[Opening Task inputs section]
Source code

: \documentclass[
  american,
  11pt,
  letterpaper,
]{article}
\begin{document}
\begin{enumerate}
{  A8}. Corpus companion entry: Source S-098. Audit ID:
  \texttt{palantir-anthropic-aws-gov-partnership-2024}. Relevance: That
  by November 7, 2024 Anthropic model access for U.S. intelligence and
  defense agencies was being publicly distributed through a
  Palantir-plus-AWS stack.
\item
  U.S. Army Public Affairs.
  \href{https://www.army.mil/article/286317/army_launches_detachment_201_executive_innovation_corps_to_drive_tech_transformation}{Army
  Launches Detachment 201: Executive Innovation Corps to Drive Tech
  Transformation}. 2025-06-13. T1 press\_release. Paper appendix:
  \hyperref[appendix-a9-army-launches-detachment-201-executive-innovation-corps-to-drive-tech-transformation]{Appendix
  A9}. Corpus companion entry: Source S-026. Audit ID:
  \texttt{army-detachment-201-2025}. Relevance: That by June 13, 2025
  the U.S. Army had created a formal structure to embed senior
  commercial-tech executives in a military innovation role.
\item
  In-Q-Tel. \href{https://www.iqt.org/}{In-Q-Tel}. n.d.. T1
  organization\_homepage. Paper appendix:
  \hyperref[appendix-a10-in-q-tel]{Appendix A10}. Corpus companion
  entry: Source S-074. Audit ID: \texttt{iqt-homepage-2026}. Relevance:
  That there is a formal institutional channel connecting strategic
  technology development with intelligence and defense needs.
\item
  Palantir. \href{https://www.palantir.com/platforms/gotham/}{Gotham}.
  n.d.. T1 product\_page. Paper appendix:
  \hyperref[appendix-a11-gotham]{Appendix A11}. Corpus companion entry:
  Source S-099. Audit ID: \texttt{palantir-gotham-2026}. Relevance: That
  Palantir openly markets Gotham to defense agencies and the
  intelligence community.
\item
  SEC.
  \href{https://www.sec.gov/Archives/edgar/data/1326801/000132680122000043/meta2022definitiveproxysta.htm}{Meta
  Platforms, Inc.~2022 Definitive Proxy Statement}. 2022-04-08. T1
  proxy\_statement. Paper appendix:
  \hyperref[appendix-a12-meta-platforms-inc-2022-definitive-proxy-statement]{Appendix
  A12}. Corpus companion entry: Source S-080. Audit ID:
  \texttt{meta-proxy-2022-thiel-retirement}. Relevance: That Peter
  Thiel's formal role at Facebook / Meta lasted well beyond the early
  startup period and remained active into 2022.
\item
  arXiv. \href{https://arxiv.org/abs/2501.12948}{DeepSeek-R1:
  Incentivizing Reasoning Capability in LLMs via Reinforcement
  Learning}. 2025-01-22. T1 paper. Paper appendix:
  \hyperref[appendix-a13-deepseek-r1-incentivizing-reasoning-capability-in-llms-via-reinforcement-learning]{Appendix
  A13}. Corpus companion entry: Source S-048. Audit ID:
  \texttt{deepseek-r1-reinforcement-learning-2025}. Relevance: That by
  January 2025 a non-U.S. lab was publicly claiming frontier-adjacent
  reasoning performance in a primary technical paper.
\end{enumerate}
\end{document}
[Closing Task inputs section]
Action item – Provide the count of lines in the data above that include the word "appendix", with no added text.

Answer below – 10